Repeat the records below exactly, leaving out every picture.

(Saved data entries)
*** Block opens ***

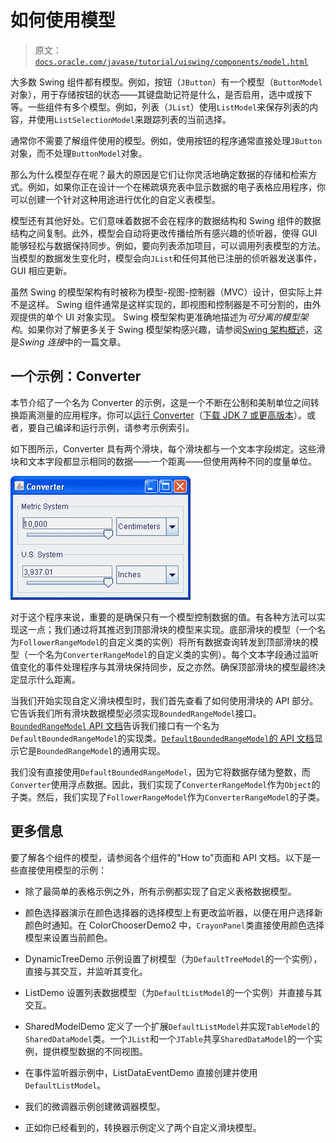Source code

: # 如何使用模型

> 原文：[`docs.oracle.com/javase/tutorial/uiswing/components/model.html`](https://docs.oracle.com/javase/tutorial/uiswing/components/model.html)

大多数 Swing 组件都有模型。例如，按钮（`JButton`）有一个模型（`ButtonModel`对象），用于存储按钮的状态——其键盘助记符是什么，是否启用，选中或按下等。一些组件有多个模型。例如，列表（`JList`）使用`ListModel`来保存列表的内容，并使用`ListSelectionModel`来跟踪列表的当前选择。

通常你不需要了解组件使用的模型。例如，使用按钮的程序通常直接处理`JButton`对象，而不处理`ButtonModel`对象。

那么为什么模型存在呢？最大的原因是它们让你灵活地确定数据的存储和检索方式。例如，如果你正在设计一个在稀疏填充表中显示数据的电子表格应用程序，你可以创建一个针对这种用途进行优化的自定义表模型。

模型还有其他好处。它们意味着数据不会在程序的数据结构和 Swing 组件的数据结构之间复制。此外，模型会自动将更改传播给所有感兴趣的侦听器，使得 GUI 能够轻松与数据保持同步。例如，要向列表添加项目，可以调用列表模型的方法。当模型的数据发生变化时，模型会向`JList`和任何其他已注册的侦听器发送事件，GUI 相应更新。

虽然 Swing 的模型架构有时被称为模型-视图-控制器（MVC）设计，但实际上并不是这样。 Swing 组件通常是这样实现的，即视图和控制器是不可分割的，由外观提供的单个 UI 对象实现。 Swing 模型架构更准确地描述为*可分离的模型架构*。如果你对了解更多关于 Swing 模型架构感兴趣，请参阅[Swing 架构概述](http://www.oracle.com/technetwork/java/architecture-142923.html)，这是*Swing 连接*中的一篇文章。

## 一个示例：Converter

本节介绍了一个名为 Converter 的示例，这是一个不断在公制和美制单位之间转换距离测量的应用程序。你可以[运行 Converter](https://docs.oracle.com/javase/tutorialJWS/samples/uiswing/ConverterProject/Converter.jnlp)（[下载 JDK 7 或更高版本](http://www.oracle.com/technetwork/java/javase/downloads/index.html)）。或者，要自己编译和运行示例，请参考示例索引。

如下图所示，Converter 具有两个滑块，每个滑块都与一个文本字段绑定。这些滑块和文本字段都显示相同的数据——一个距离——但使用两种不同的度量单位。

![在 Metal 外观中的 Converter 截图](img/94f6458d5ed6bedaf2e380fdf4430b56.png)

对于这个程序来说，重要的是确保只有一个模型控制数据的值。有各种方法可以实现这一点；我们通过将其推迟到顶部滑块的模型来实现。底部滑块的模型（一个名为`FollowerRangeModel`的自定义类的实例）将所有数据查询转发到顶部滑块的模型（一个名为`ConverterRangeModel`的自定义类的实例）。每个文本字段通过监听值变化的事件处理程序与其滑块保持同步，反之亦然。确保顶部滑块的模型最终决定显示什么距离。

当我们开始实现自定义滑块模型时，我们首先查看了如何使用滑块的 API 部分。它告诉我们所有滑块数据模型必须实现`BoundedRangeModel`接口。[`BoundedRangeModel` API 文档](https://docs.oracle.com/javase/8/docs/api/javax/swing/BoundedRangeModel.html)告诉我们接口有一个名为`DefaultBoundedRangeModel`的实现类。[`DefaultBoundedRangeModel`的 API 文档](https://docs.oracle.com/javase/8/docs/api/javax/swing/DefaultBoundedRangeModel.html)显示它是`BoundedRangeModel`的通用实现。

我们没有直接使用`DefaultBoundedRangeModel`，因为它将数据存储为整数，而`Converter`使用浮点数据。因此，我们实现了`ConverterRangeModel`作为`Object`的子类。然后，我们实现了`FollowerRangeModel`作为`ConverterRangeModel`的子类。

## 更多信息

要了解各个组件的模型，请参阅各个组件的"How to"页面和 API 文档。以下是一些直接使用模型的示例：

+   除了最简单的表格示例之外，所有示例都实现了自定义表格数据模型。

+   颜色选择器演示在颜色选择器的选择模型上有更改监听器，以便在用户选择新颜色时通知。在 ColorChooserDemo2 中，`CrayonPanel`类直接使用颜色选择模型来设置当前颜色。

+   DynamicTreeDemo 示例设置了树模型（为`DefaultTreeModel`的一个实例），直接与其交互，并监听其变化。

+   ListDemo 设置列表数据模型（为`DefaultListModel`的一个实例）并直接与其交互。

+   SharedModelDemo 定义了一个扩展`DefaultListModel`并实现`TableModel`的`SharedDataModel`类。一个`JList`和一个`JTable`共享`SharedDataModel`的一个实例，提供模型数据的不同视图。

+   在事件监听器示例中，ListDataEventDemo 直接创建并使用`DefaultListModel`。

+   我们的微调器示例创建微调器模型。

+   正如你已经看到的，转换器示例定义了两个自定义滑块模型。
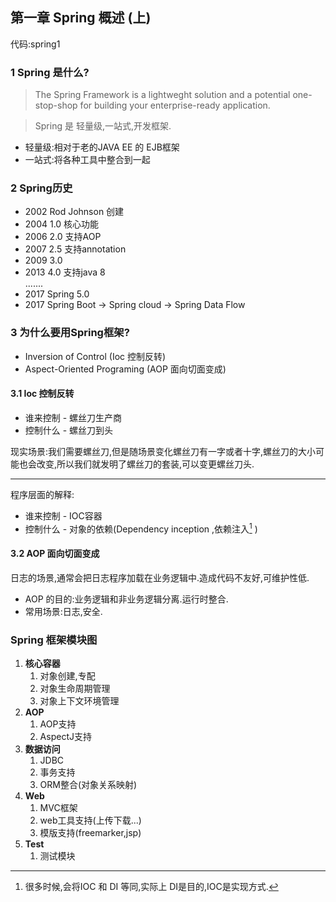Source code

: ## 第一章 Spring 概述 (上)
代码:spring1
### 1 Spring 是什么?
>The Spring Framework  is a lightweght solution and a  potential  one-stop-shop for building your enterprise-ready application.

>Spring 是 轻量级,一站式,开发框架.
* 轻量级:相对于老的JAVA EE 的 EJB框架
* 一站式:将各种工具中整合到一起


###  2 Spring历史
* 2002 Rod Johnson 创建
* 2004 1.0 核心功能
* 2006 2.0 支持AOP
* 2007 2.5 支持annotation
* 2009 3.0 
* 2013 4.0 支持java 8 
<br>.......
* 2017 Spring 5.0 
* 2017 Spring Boot -> Spring cloud -> Spring Data Flow

### 3 为什么要用Spring框架?
* Inversion of Control (Ioc 控制反转)
* Aspect-Oriented Programing (AOP 面向切面变成)


#### 3.1 Ioc 控制反转

* 谁来控制 - 螺丝刀生产商
* 控制什么 - 螺丝刀到头

现实场景:我们需要螺丝刀,但是随场景变化螺丝刀有一字或者十字,螺丝刀的大小可能也会改变,所以我们就发明了螺丝刀的套装,可以变更螺丝刀头.
<hr>

程序层面的解释:
* 谁来控制 - IOC容器
* 控制什么 - 对象的依赖(Dependency inception ,依赖注入[^1] )


#### 3.2 AOP 面向切面变成

日志的场景,通常会把日志程序加载在业务逻辑中.造成代码不友好,可维护性低.
* AOP 的目的:业务逻辑和非业务逻辑分离.运行时整合.
* 常用场景:日志,安全.


### Spring 框架模块图
1. **核心容器** 
    1. 对象创建,专配
    2. 对象生命周期管理
    3. 对象上下文环境管理
2. **AOP**
    1. AOP支持
    2. AspectJ支持
3. **数据访问**
    1. JDBC
    2. 事务支持
    3. ORM整合(对象关系映射)
4. **Web**
    1. MVC框架
    2. web工具支持(上传下载...)
    3. 模版支持(freemarker,jsp)
5. **Test**
    1. 测试模块

























[^1]: 很多时候,会将IOC 和 DI 等同,实际上 DI是目的,IOC是实现方式.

*** Block closes ***

Answer to this problem:
Source code

: # 如何使用模型

> 原文：[`docs.oracle.com/javase/tutorial/uiswing/components/model.html`](https://docs.oracle.com/javase/tutorial/uiswing/components/model.html)

大多数 Swing 组件都有模型。例如，按钮（`JButton`）有一个模型（`ButtonModel`对象），用于存储按钮的状态——其键盘助记符是什么，是否启用，选中或按下等。一些组件有多个模型。例如，列表（`JList`）使用`ListModel`来保存列表的内容，并使用`ListSelectionModel`来跟踪列表的当前选择。

通常你不需要了解组件使用的模型。例如，使用按钮的程序通常直接处理`JButton`对象，而不处理`ButtonModel`对象。

那么为什么模型存在呢？最大的原因是它们让你灵活地确定数据的存储和检索方式。例如，如果你正在设计一个在稀疏填充表中显示数据的电子表格应用程序，你可以创建一个针对这种用途进行优化的自定义表模型。

模型还有其他好处。它们意味着数据不会在程序的数据结构和 Swing 组件的数据结构之间复制。此外，模型会自动将更改传播给所有感兴趣的侦听器，使得 GUI 能够轻松与数据保持同步。例如，要向列表添加项目，可以调用列表模型的方法。当模型的数据发生变化时，模型会向`JList`和任何其他已注册的侦听器发送事件，GUI 相应更新。

虽然 Swing 的模型架构有时被称为模型-视图-控制器（MVC）设计，但实际上并不是这样。 Swing 组件通常是这样实现的，即视图和控制器是不可分割的，由外观提供的单个 UI 对象实现。 Swing 模型架构更准确地描述为*可分离的模型架构*。如果你对了解更多关于 Swing 模型架构感兴趣，请参阅[Swing 架构概述](http://www.oracle.com/technetwork/java/architecture-142923.html)，这是*Swing 连接*中的一篇文章。

## 一个示例：Converter

本节介绍了一个名为 Converter 的示例，这是一个不断在公制和美制单位之间转换距离测量的应用程序。你可以[运行 Converter](https://docs.oracle.com/javase/tutorialJWS/samples/uiswing/ConverterProject/Converter.jnlp)（[下载 JDK 7 或更高版本](http://www.oracle.com/technetwork/java/javase/downloads/index.html)）。或者，要自己编译和运行示例，请参考示例索引。

如下图所示，Converter 具有两个滑块，每个滑块都与一个文本字段绑定。这些滑块和文本字段都显示相同的数据——一个距离——但使用两种不同的度量单位。

![在 Metal 外观中的 Converter 截图](img/94f6458d5ed6bedaf2e380fdf4430b56.png)

对于这个程序来说，重要的是确保只有一个模型控制数据的值。有各种方法可以实现这一点；我们通过将其推迟到顶部滑块的模型来实现。底部滑块的模型（一个名为`FollowerRangeModel`的自定义类的实例）将所有数据查询转发到顶部滑块的模型（一个名为`ConverterRangeModel`的自定义类的实例）。每个文本字段通过监听值变化的事件处理程序与其滑块保持同步，反之亦然。确保顶部滑块的模型最终决定显示什么距离。

当我们开始实现自定义滑块模型时，我们首先查看了如何使用滑块的 API 部分。它告诉我们所有滑块数据模型必须实现`BoundedRangeModel`接口。[`BoundedRangeModel` API 文档](https://docs.oracle.com/javase/8/docs/api/javax/swing/BoundedRangeModel.html)告诉我们接口有一个名为`DefaultBoundedRangeModel`的实现类。[`DefaultBoundedRangeModel`的 API 文档](https://docs.oracle.com/javase/8/docs/api/javax/swing/DefaultBoundedRangeModel.html)显示它是`BoundedRangeModel`的通用实现。

我们没有直接使用`DefaultBoundedRangeModel`，因为它将数据存储为整数，而`Converter`使用浮点数据。因此，我们实现了`ConverterRangeModel`作为`Object`的子类。然后，我们实现了`FollowerRangeModel`作为`ConverterRangeModel`的子类。

## 更多信息

要了解各个组件的模型，请参阅各个组件的"How to"页面和 API 文档。以下是一些直接使用模型的示例：

+   除了最简单的表格示例之外，所有示例都实现了自定义表格数据模型。

+   颜色选择器演示在颜色选择器的选择模型上有更改监听器，以便在用户选择新颜色时通知。在 ColorChooserDemo2 中，`CrayonPanel`类直接使用颜色选择模型来设置当前颜色。

+   DynamicTreeDemo 示例设置了树模型（为`DefaultTreeModel`的一个实例），直接与其交互，并监听其变化。

+   ListDemo 设置列表数据模型（为`DefaultListModel`的一个实例）并直接与其交互。

+   SharedModelDemo 定义了一个扩展`DefaultListModel`并实现`TableModel`的`SharedDataModel`类。一个`JList`和一个`JTable`共享`SharedDataModel`的一个实例，提供模型数据的不同视图。

+   在事件监听器示例中，ListDataEventDemo 直接创建并使用`DefaultListModel`。

+   我们的微调器示例创建微调器模型。

+   正如你已经看到的，转换器示例定义了两个自定义滑块模型。
Source code

: ## 第一章 Spring 概述 (上)
代码:spring1
### 1 Spring 是什么?
>The Spring Framework  is a lightweght solution and a  potential  one-stop-shop for building your enterprise-ready application.

>Spring 是 轻量级,一站式,开发框架.
* 轻量级:相对于老的JAVA EE 的 EJB框架
* 一站式:将各种工具中整合到一起


###  2 Spring历史
* 2002 Rod Johnson 创建
* 2004 1.0 核心功能
* 2006 2.0 支持AOP
* 2007 2.5 支持annotation
* 2009 3.0 
* 2013 4.0 支持java 8 
<br>.......
* 2017 Spring 5.0 
* 2017 Spring Boot -> Spring cloud -> Spring Data Flow

### 3 为什么要用Spring框架?
* Inversion of Control (Ioc 控制反转)
* Aspect-Oriented Programing (AOP 面向切面变成)


#### 3.1 Ioc 控制反转

* 谁来控制 - 螺丝刀生产商
* 控制什么 - 螺丝刀到头

现实场景:我们需要螺丝刀,但是随场景变化螺丝刀有一字或者十字,螺丝刀的大小可能也会改变,所以我们就发明了螺丝刀的套装,可以变更螺丝刀头.
<hr>

程序层面的解释:
* 谁来控制 - IOC容器
* 控制什么 - 对象的依赖(Dependency inception ,依赖注入[^1] )


#### 3.2 AOP 面向切面变成

日志的场景,通常会把日志程序加载在业务逻辑中.造成代码不友好,可维护性低.
* AOP 的目的:业务逻辑和非业务逻辑分离.运行时整合.
* 常用场景:日志,安全.


### Spring 框架模块图
1. **核心容器** 
    1. 对象创建,专配
    2. 对象生命周期管理
    3. 对象上下文环境管理
2. **AOP**
    1. AOP支持
    2. AspectJ支持
3. **数据访问**
    1. JDBC
    2. 事务支持
    3. ORM整合(对象关系映射)
4. **Web**
    1. MVC框架
    2. web工具支持(上传下载...)
    3. 模版支持(freemarker,jsp)
5. **Test**
    1. 测试模块

























[^1]: 很多时候,会将IOC 和 DI 等同,实际上 DI是目的,IOC是实现方式.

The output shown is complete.